- [Your instructions] There is material below. Print exactly the lines starting at the line with "Dragging finished (including drag throw)" and ending at the line with "Other general events sent by the library.", ends included, and no others.

==========

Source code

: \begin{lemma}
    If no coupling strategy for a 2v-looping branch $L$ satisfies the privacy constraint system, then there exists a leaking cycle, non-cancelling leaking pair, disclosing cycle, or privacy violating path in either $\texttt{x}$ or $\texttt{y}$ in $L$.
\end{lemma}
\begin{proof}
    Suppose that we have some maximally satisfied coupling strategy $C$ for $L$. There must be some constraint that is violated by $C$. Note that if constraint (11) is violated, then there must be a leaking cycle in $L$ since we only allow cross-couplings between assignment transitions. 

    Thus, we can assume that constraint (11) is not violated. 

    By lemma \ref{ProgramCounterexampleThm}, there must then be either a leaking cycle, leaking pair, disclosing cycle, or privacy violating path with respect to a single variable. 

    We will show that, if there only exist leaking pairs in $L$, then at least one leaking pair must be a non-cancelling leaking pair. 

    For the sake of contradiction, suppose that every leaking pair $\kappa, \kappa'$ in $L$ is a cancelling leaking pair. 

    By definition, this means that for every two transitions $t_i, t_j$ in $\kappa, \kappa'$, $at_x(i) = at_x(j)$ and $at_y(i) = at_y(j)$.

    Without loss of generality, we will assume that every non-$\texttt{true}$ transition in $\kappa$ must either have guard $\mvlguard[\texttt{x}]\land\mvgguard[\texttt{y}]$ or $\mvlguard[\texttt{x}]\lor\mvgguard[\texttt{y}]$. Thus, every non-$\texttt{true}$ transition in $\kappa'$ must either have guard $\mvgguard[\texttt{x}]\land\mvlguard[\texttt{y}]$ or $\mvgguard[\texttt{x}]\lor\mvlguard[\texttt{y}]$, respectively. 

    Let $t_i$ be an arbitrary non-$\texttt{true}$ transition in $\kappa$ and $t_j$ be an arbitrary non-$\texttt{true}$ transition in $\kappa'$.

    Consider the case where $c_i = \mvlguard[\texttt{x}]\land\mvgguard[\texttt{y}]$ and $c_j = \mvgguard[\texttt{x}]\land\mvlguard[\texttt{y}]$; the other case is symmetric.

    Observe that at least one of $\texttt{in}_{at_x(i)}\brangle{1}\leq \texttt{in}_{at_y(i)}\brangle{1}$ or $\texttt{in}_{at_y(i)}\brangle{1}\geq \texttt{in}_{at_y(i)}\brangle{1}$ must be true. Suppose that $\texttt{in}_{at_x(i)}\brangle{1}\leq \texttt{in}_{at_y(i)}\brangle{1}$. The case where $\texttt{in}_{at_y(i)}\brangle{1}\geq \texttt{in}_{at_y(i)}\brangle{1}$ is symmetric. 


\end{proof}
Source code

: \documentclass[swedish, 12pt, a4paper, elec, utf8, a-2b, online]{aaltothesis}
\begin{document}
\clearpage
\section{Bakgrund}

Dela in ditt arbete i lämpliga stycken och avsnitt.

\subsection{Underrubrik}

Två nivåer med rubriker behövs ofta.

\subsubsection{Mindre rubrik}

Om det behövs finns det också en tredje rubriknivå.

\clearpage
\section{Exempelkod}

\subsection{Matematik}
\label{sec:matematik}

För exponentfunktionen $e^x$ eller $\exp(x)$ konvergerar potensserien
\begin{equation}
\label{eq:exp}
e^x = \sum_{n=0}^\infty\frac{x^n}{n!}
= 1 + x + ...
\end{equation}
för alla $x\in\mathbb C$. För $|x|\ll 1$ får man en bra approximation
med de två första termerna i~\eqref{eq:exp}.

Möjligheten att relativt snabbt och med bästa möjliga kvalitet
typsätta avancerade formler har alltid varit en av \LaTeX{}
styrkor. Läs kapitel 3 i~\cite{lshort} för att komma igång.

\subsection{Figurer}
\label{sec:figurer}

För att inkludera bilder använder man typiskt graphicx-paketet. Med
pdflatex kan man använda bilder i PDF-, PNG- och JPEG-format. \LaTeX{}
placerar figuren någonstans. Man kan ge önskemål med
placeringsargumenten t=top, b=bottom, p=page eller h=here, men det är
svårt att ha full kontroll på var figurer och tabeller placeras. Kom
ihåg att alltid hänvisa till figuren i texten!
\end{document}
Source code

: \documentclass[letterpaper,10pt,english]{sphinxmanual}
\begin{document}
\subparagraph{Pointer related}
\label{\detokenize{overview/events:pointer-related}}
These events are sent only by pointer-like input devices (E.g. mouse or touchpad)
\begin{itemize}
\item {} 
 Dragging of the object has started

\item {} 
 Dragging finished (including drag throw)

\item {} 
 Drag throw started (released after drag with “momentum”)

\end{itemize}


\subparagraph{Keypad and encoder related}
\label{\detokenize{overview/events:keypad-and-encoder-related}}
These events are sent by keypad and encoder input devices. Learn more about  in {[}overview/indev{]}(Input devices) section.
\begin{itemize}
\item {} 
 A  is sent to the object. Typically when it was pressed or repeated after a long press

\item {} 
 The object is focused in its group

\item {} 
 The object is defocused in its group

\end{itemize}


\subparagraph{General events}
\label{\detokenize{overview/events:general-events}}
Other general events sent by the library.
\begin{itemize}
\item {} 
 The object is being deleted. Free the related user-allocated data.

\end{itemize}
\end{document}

==========

- [Output for this exercise]
 Dragging finished (including drag throw)

\item {} 
 Drag throw started (released after drag with “momentum”)

\end{itemize}


\subparagraph{Keypad and encoder related}
\label{\detokenize{overview/events:keypad-and-encoder-related}}
These events are sent by keypad and encoder input devices. Learn more about  in {[}overview/indev{]}(Input devices) section.
\begin{itemize}
\item {} 
 A  is sent to the object. Typically when it was pressed or repeated after a long press

\item {} 
 The object is focused in its group

\item {} 
 The object is defocused in its group

\end{itemize}


\subparagraph{General events}
\label{\detokenize{overview/events:general-events}}
Other general events sent by the library.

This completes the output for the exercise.